Balmer, ”Bu tür araştırmalarla, kendi Güneş sistemimizi, yaşamımızı diğer ötegezegen sistemlerle kıyaslayabiliriz” dedi. “Diğer Güneş sistemlerinin fotoğraflarını çekmek ve bizimkine kıyasla ne kadar benzer veya farklı olduklarını görmek istiyoruz. Oradan, Güneş sistemimizin gerçekte ne kadar eşsiz veya ne kadar normal olduğu hakkında bir fikir sahibi olabiliriz.”
Yıldızlarının parlaklığı yanında gezegenler oldukça sönük göründüğünden, keşfedilen yaklaşık 6.000 ötegezegenden çok azı doğrudan görüntülendi.

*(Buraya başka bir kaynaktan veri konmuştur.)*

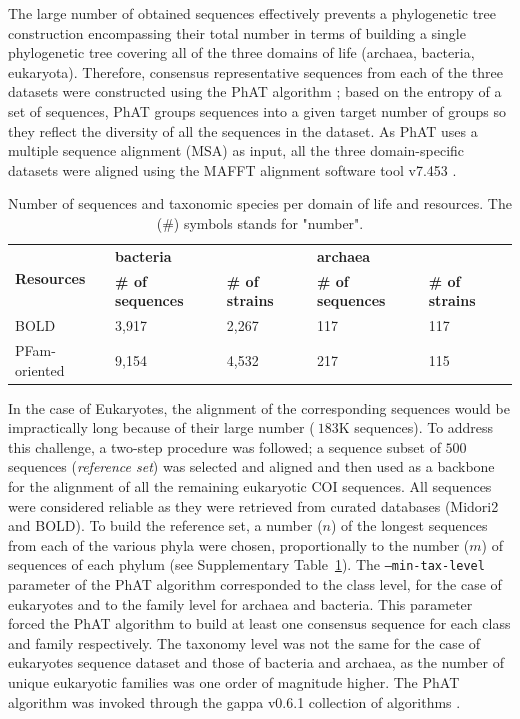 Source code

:    The large number of obtained sequences effectively prevents a phylogenetic tree construction encompassing their total number in terms of building a single phylogenetic tree covering all of the three domains of life (archaea, bacteria, eukaryota). 
   Therefore, consensus representative sequences from each of the three datasets were constructed using 
   the PhAT algorithm \citep{czech2019methods}; 
   based on the entropy of a set of sequences, PhAT groups sequences into a given target number of groups so they reflect the diversity of all the sequences in the dataset. 
   As PhAT uses a multiple sequence alignment (MSA) as input, all the three domain-specific datasets were aligned using the MAFFT alignment software tool v7.453 \citep{katoh2002mafft, nakamura2018parallelization}.
   
   \begin{table}[h]
      \begin{tabular}{@{}lllll@{}}
      \toprule
      \multirow{2}{*}{\textbf{Resources}} & \multicolumn{2}{l}{\textbf{bacteria}} & \multicolumn{2}{l}{\textbf{archaea}} \\ \cmidrule(l){2-5} 
      & \textbf{\# of sequences} & \textbf{\# of strains} & \textbf{\# of sequences} & \textbf{\# of strains} \\ \cmidrule(r){1-1}
      BOLD & 3,917 & 2,267 & 117 & 117 \\
      PFam-oriented & 9,154 & 4,532 & 217 & 115 \\ \bottomrule
      \end{tabular}
      \caption[Number of sequences and taxonomic species per domain of life and resources]{Number of sequences and taxonomic species per domain of life and resources. The (\#) symbols stands for "number".}
      \label{table:darn-seq-per-domain}
   \end{table}


   In the case of Eukaryotes, the alignment of the corresponding sequences would be impractically long because of their large number ($~183$K sequences). 
   To address this challenge, a two-step procedure was followed; 
   a sequence subset of $500$ sequences (\textit{reference set}) was selected and aligned and then used as a backbone for the alignment of all the remaining eukaryotic COI sequences. 
   All sequences were considered reliable as they were retrieved from curated databases (Midori2 and BOLD). 
   To build the reference set, a number ($n$) of the longest sequences from each of the various phyla were chosen, proportionally to the number ($m$) of sequences of each phylum (see Supplementary Table~\ref{table:darn-seq-per-domain}). 
   The \texttt{--min-tax-level} parameter of the PhAT algorithm corresponded to the class level, for the case of eukaryotes and to the family level for archaea and bacteria. 
   This parameter forced the PhAT algorithm to build at least one consensus sequence for each class and family respectively. 
   The taxonomy level was not the same for the case of eukaryotes sequence dataset and those of bacteria and archaea, as the number of unique eukaryotic families was one order of magnitude higher. 
   The PhAT algorithm was invoked through the gappa v0.6.1 collection of algorithms \citep{czech2020genesis}.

HR 8799 ve 51 Eridani’deki gezegen görüntüleri, parlak yıldızlarından gelen ışığı maskeleyerek gizli dünyaları ortaya çıkaran Webb’in NIRCam (Yakın Kızılötesi Kamera) koronagrafı sayesinde mümkün oldu.
Bu teknoloji, ekibin gezegenlerin yaydığı ve belirli gazlar tarafından emilen kırmızı öte ışığı aramasına olanak sağladı. Ekip, dört HR 8799 gezegeninin daha önce düşünülenden daha fazla ağır element içerdiğini buldu.
Ekip, diğer yıldızların yörüngesinde gördükleri cisimlerin gerçekten dev gezegenler mi yoksa nükleer füzyonu başlatacak kadar kütle biriktiremeyen kahverengi cüceler mi olduğunu belirlemek için daha ayrıntılı gözlemlere ihtiyaç duyuyor.